## [What this task involves]
Throughout the entries below, report every line where "Dnevnici" is found.

## [Records for this task]
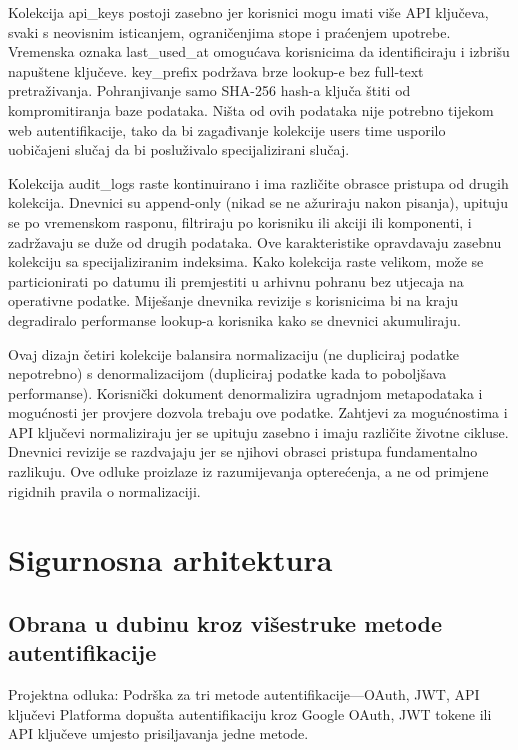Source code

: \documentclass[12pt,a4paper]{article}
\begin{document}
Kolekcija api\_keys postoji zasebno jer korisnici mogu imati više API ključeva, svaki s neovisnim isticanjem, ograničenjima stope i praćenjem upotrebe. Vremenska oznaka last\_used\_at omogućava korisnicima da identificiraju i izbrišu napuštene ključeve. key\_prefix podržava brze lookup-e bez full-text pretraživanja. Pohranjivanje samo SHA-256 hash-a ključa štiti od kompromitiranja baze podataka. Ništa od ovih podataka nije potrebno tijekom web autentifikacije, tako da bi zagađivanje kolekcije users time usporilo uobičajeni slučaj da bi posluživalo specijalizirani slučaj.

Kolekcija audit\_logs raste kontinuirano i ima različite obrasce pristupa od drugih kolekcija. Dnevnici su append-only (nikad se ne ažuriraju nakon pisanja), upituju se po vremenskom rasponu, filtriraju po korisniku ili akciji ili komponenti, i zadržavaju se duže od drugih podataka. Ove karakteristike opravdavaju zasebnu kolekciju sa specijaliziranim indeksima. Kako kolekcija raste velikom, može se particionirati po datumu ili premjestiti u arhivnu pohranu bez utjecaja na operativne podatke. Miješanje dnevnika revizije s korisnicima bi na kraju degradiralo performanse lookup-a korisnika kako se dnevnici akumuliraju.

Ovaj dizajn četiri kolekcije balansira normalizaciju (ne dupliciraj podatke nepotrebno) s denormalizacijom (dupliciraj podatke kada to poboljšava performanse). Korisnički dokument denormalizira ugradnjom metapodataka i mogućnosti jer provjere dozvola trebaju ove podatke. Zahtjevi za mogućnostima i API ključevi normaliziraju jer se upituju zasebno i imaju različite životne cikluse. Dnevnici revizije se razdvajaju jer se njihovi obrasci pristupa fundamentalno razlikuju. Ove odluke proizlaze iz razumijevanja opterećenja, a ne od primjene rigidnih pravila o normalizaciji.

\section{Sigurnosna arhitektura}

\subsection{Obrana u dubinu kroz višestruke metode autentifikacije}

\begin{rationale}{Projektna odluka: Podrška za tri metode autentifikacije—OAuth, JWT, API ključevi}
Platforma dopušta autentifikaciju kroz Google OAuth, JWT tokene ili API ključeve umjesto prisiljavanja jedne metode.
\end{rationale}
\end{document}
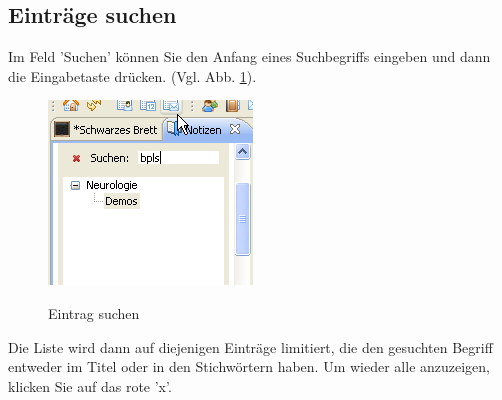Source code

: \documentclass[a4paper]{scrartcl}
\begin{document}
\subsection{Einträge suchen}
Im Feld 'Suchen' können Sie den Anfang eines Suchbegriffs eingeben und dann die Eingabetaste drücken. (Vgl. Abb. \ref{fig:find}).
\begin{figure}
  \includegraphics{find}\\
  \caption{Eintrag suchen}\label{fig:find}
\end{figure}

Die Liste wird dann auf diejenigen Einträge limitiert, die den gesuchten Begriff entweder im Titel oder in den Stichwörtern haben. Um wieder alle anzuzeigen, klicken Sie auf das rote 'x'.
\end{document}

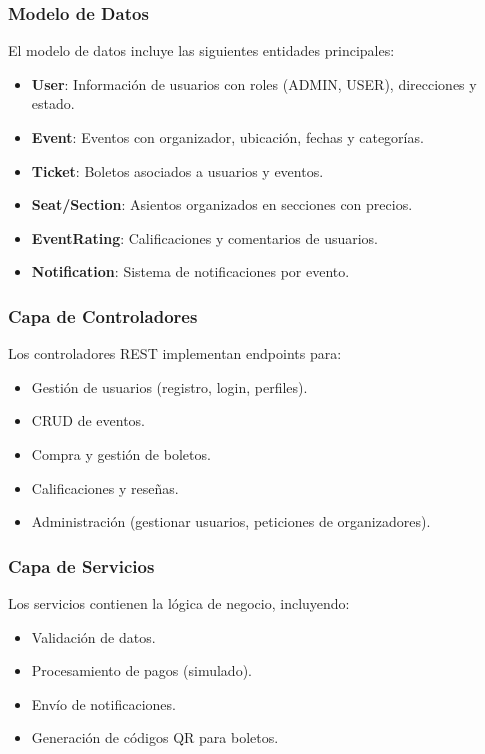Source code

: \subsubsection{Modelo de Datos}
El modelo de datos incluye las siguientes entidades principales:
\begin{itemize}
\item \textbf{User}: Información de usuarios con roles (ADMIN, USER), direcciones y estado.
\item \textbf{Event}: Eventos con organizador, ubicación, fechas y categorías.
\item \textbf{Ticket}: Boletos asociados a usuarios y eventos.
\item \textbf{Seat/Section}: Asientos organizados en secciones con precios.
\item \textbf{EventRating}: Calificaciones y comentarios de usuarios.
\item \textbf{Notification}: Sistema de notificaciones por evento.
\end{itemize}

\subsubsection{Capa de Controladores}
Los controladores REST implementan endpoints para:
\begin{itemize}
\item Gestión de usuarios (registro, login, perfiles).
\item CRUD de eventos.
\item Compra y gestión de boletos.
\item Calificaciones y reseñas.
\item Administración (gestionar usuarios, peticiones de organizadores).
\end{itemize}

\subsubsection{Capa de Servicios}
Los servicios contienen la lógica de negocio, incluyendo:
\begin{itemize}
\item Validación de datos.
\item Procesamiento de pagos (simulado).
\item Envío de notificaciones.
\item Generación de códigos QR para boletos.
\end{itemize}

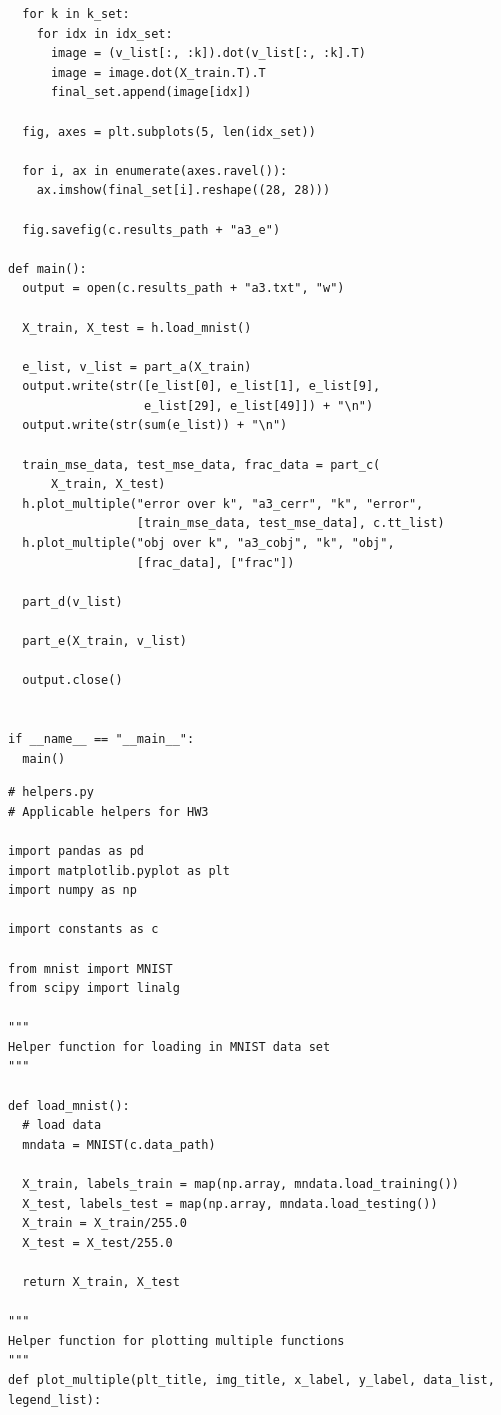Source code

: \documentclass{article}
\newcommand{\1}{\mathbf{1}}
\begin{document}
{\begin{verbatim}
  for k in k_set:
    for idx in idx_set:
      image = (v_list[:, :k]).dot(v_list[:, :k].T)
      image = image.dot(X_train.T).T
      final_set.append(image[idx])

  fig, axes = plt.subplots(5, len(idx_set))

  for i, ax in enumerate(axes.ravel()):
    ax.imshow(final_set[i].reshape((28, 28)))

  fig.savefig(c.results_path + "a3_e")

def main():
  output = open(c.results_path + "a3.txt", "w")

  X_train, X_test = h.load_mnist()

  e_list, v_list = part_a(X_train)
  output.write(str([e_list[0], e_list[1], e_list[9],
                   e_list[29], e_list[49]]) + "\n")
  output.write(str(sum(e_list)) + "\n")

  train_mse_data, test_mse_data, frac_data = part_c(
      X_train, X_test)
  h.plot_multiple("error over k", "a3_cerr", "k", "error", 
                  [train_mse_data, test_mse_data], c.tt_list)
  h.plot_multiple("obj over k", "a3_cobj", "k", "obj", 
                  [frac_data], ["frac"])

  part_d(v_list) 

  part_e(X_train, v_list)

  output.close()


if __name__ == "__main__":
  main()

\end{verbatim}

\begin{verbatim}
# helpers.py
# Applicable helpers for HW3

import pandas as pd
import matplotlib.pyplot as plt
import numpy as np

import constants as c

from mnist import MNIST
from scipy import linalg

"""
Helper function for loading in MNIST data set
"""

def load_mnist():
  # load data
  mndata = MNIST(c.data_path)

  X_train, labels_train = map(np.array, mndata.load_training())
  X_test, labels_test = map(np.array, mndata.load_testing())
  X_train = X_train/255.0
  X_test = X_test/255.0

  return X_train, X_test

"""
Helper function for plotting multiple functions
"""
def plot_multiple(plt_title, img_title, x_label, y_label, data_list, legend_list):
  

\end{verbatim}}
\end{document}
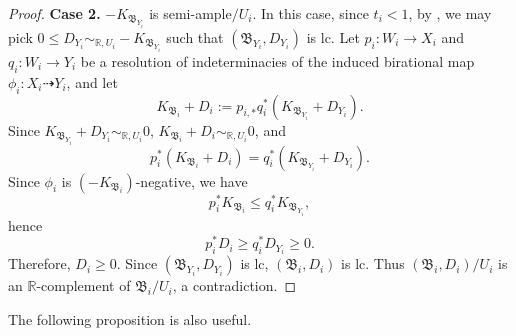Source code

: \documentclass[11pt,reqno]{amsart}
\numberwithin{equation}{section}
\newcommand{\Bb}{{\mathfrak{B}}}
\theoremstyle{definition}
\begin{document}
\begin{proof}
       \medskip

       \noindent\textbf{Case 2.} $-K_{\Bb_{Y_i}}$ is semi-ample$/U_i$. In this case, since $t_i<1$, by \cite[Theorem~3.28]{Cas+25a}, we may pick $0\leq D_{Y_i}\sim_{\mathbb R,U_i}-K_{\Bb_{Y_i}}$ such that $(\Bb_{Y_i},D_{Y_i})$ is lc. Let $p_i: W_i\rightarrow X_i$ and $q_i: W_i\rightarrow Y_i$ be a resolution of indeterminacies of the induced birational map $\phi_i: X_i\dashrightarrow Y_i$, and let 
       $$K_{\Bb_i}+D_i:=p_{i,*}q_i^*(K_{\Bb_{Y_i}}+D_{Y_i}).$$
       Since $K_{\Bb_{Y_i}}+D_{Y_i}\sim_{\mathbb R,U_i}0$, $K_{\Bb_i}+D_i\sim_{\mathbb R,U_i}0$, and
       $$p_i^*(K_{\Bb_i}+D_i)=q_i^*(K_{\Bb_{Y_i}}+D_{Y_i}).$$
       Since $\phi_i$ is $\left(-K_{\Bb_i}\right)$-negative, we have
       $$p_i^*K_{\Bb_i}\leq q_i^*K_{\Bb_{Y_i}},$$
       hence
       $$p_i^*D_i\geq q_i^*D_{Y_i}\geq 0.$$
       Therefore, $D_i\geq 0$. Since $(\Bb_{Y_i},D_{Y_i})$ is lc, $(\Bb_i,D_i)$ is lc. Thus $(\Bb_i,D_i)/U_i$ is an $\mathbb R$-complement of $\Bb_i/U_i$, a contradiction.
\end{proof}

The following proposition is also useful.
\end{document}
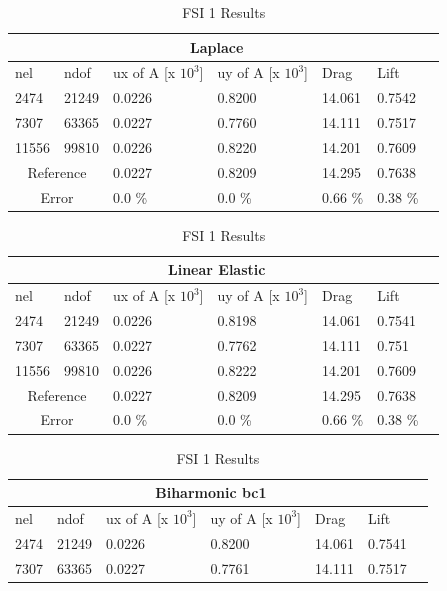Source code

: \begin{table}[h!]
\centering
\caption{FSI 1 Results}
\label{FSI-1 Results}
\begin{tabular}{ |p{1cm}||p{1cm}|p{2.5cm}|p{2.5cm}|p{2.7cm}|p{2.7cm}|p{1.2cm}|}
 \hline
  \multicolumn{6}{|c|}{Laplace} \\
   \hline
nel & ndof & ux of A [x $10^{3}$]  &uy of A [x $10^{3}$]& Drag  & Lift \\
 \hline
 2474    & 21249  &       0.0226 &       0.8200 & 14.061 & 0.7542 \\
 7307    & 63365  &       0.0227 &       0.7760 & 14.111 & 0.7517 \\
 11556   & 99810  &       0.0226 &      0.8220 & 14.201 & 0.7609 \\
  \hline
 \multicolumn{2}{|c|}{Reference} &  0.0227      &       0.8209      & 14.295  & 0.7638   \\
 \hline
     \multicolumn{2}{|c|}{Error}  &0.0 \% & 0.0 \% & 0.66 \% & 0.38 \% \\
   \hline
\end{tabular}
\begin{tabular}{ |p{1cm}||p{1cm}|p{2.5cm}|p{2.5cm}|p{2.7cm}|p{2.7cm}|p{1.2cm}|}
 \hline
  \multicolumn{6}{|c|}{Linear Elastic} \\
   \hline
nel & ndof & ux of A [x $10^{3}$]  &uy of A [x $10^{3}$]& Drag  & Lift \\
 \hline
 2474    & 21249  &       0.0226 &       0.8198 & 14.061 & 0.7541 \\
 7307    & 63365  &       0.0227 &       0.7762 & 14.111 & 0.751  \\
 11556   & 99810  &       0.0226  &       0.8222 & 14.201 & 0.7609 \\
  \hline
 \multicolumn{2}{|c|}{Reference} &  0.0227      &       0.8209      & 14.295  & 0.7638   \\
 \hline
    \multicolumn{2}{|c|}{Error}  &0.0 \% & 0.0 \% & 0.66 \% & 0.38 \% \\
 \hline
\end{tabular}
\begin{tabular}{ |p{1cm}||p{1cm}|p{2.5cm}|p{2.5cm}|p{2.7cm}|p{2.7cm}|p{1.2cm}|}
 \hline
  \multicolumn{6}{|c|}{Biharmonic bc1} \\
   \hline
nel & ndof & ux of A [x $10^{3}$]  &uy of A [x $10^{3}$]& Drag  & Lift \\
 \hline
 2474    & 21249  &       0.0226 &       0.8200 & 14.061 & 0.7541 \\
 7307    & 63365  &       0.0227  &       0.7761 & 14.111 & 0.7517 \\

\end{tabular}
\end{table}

## [Reply to the task]
Kolekcija audit\_logs raste kontinuirano i ima različite obrasce pristupa od drugih kolekcija. Dnevnici su append-only (nikad se ne ažuriraju nakon pisanja), upituju se po vremenskom rasponu, filtriraju po korisniku ili akciji ili komponenti, i zadržavaju se duže od drugih podataka. Ove karakteristike opravdavaju zasebnu kolekciju sa specijaliziranim indeksima. Kako kolekcija raste velikom, može se particionirati po datumu ili premjestiti u arhivnu pohranu bez utjecaja na operativne podatke. Miješanje dnevnika revizije s korisnicima bi na kraju degradiralo performanse lookup-a korisnika kako se dnevnici akumuliraju.
Ovaj dizajn četiri kolekcije balansira normalizaciju (ne dupliciraj podatke nepotrebno) s denormalizacijom (dupliciraj podatke kada to poboljšava performanse). Korisnički dokument denormalizira ugradnjom metapodataka i mogućnosti jer provjere dozvola trebaju ove podatke. Zahtjevi za mogućnostima i API ključevi normaliziraju jer se upituju zasebno i imaju različite životne cikluse. Dnevnici revizije se razdvajaju jer se njihovi obrasci pristupa fundamentalno razlikuju. Ove odluke proizlaze iz razumijevanja opterećenja, a ne od primjene rigidnih pravila o normalizaciji.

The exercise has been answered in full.